Task to complete: May I please have every record restated word for word, with the images left out?

Input for this task:
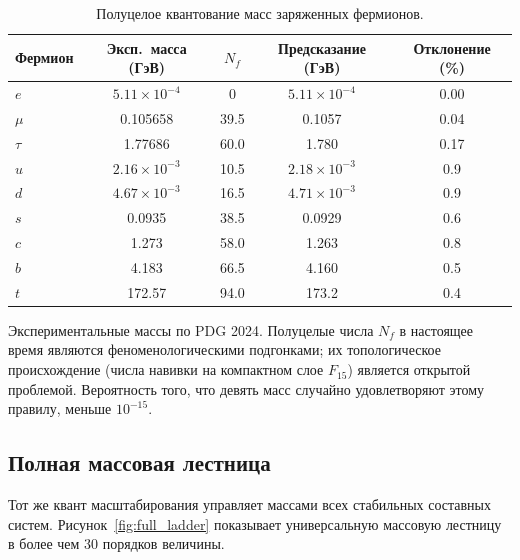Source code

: \documentclass[12pt,a4paper]{article}
\theoremstyle{remark}
\begin{document}
	\begin{table}[htbp]
		\centering
		\caption{Полуцелое квантование масс заряженных фермионов.}
		\label{tab:fermions}
		\small
		\begin{tabular}{l c c c c}
			\toprule
			Фермион & Эксп.\ масса (ГэВ) & \(N_f\) & Предсказание (ГэВ) & Отклонение (\%) \\
			\midrule
			\(e\)   & \(5.11\times10^{-4}\) & 0      & \(5.11\times10^{-4}\) & 0.00 \\
			\(\mu\)  & 0.105658             & 39.5   & 0.1057               & 0.04 \\
			\(\tau\) & 1.77686              & 60.0   & 1.780                & 0.17 \\
			\(u\)   & \(2.16\times10^{-3}\) & 10.5   & \(2.18\times10^{-3}\) & 0.9 \\
			\(d\)   & \(4.67\times10^{-3}\) & 16.5   & \(4.71\times10^{-3}\) & 0.9 \\
			\(s\)   & 0.0935               & 38.5   & 0.0929               & 0.6 \\
			\(c\)   & 1.273                & 58.0   & 1.263                & 0.8 \\
			\(b\)   & 4.183                & 66.5   & 4.160                & 0.5 \\
			\(t\)   & 172.57               & 94.0   & 173.2                & 0.4 \\
			\bottomrule
		\end{tabular}
		\par\smallskip
		\footnotesize
		Экспериментальные массы по PDG 2024. Полуцелые числа \(N_f\) в настоящее время являются феноменологическими подгонками; их топологическое происхождение (числа навивки на компактном слое \(F_{15}\)) является открытой проблемой. Вероятность того, что девять масс случайно удовлетворяют этому правилу, меньше \(10^{-15}\).
	\end{table}
	
	\subsection{Полная массовая лестница}
	
	Тот же квант масштабирования управляет массами всех стабильных составных систем. Рисунок~\ref{fig:full_ladder} показывает универсальную массовую лестницу в более чем 30 порядков величины.
	
\end{document}
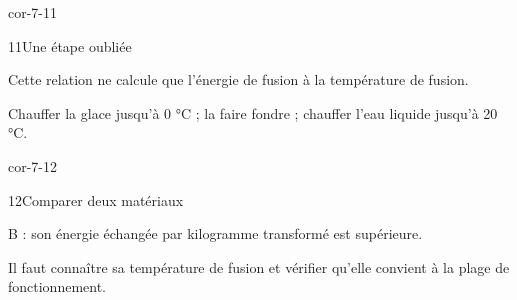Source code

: \begin{blocLivre}{cor-7-11}\begin{corrige}{11}{Une étape oubliée}
\begin{questions}
\item Cette relation ne calcule que l’énergie de fusion à la température de fusion.
\item Chauffer la glace jusqu’à 0 °C ; la faire fondre ; chauffer l’eau liquide jusqu’à 20 °C.
\end{questions}
\end{corrige}\end{blocLivre}
\begin{blocLivre}{cor-7-12}\begin{corrige}{12}{Comparer deux matériaux}
\begin{questions}
\item B : son énergie échangée par kilogramme transformé est supérieure.
\item Il faut connaître sa température de fusion et vérifier qu’elle convient à la plage de fonctionnement.
\end{questions}
\end{corrige}\end{blocLivre}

Answer box:
Source code

: \documentclass[12pt,a4paper]{article}
\theoremstyle{remark}
\begin{document}
	\begin{table}[htbp]
		\centering
		\caption{Полуцелое квантование масс заряженных фермионов.}
		\label{tab:fermions}
		\small
		\begin{tabular}{l c c c c}
			\toprule
			Фермион & Эксп.\ масса (ГэВ) & \(N_f\) & Предсказание (ГэВ) & Отклонение (\%) \\
			\midrule
			\(e\)   & \(5.11\times10^{-4}\) & 0      & \(5.11\times10^{-4}\) & 0.00 \\
			\(\mu\)  & 0.105658             & 39.5   & 0.1057               & 0.04 \\
			\(\tau\) & 1.77686              & 60.0   & 1.780                & 0.17 \\
			\(u\)   & \(2.16\times10^{-3}\) & 10.5   & \(2.18\times10^{-3}\) & 0.9 \\
			\(d\)   & \(4.67\times10^{-3}\) & 16.5   & \(4.71\times10^{-3}\) & 0.9 \\
			\(s\)   & 0.0935               & 38.5   & 0.0929               & 0.6 \\
			\(c\)   & 1.273                & 58.0   & 1.263                & 0.8 \\
			\(b\)   & 4.183                & 66.5   & 4.160                & 0.5 \\
			\(t\)   & 172.57               & 94.0   & 173.2                & 0.4 \\
			\bottomrule
		\end{tabular}
		\par\smallskip
		\footnotesize
		Экспериментальные массы по PDG 2024. Полуцелые числа \(N_f\) в настоящее время являются феноменологическими подгонками; их топологическое происхождение (числа навивки на компактном слое \(F_{15}\)) является открытой проблемой. Вероятность того, что девять масс случайно удовлетворяют этому правилу, меньше \(10^{-15}\).
	\end{table}
	
	\subsection{Полная массовая лестница}
	
	Тот же квант масштабирования управляет массами всех стабильных составных систем. Рисунок~\ref{fig:full_ladder} показывает универсальную массовую лестницу в более чем 30 порядков величины.
	
\end{document}
Source code

: \begin{blocLivre}{cor-7-11}\begin{corrige}{11}{Une étape oubliée}
\begin{questions}
\item Cette relation ne calcule que l’énergie de fusion à la température de fusion.
\item Chauffer la glace jusqu’à 0 °C ; la faire fondre ; chauffer l’eau liquide jusqu’à 20 °C.
\end{questions}
\end{corrige}\end{blocLivre}
\begin{blocLivre}{cor-7-12}\begin{corrige}{12}{Comparer deux matériaux}
\begin{questions}
\item B : son énergie échangée par kilogramme transformé est supérieure.
\item Il faut connaître sa température de fusion et vérifier qu’elle convient à la plage de fonctionnement.
\end{questions}
\end{corrige}\end{blocLivre}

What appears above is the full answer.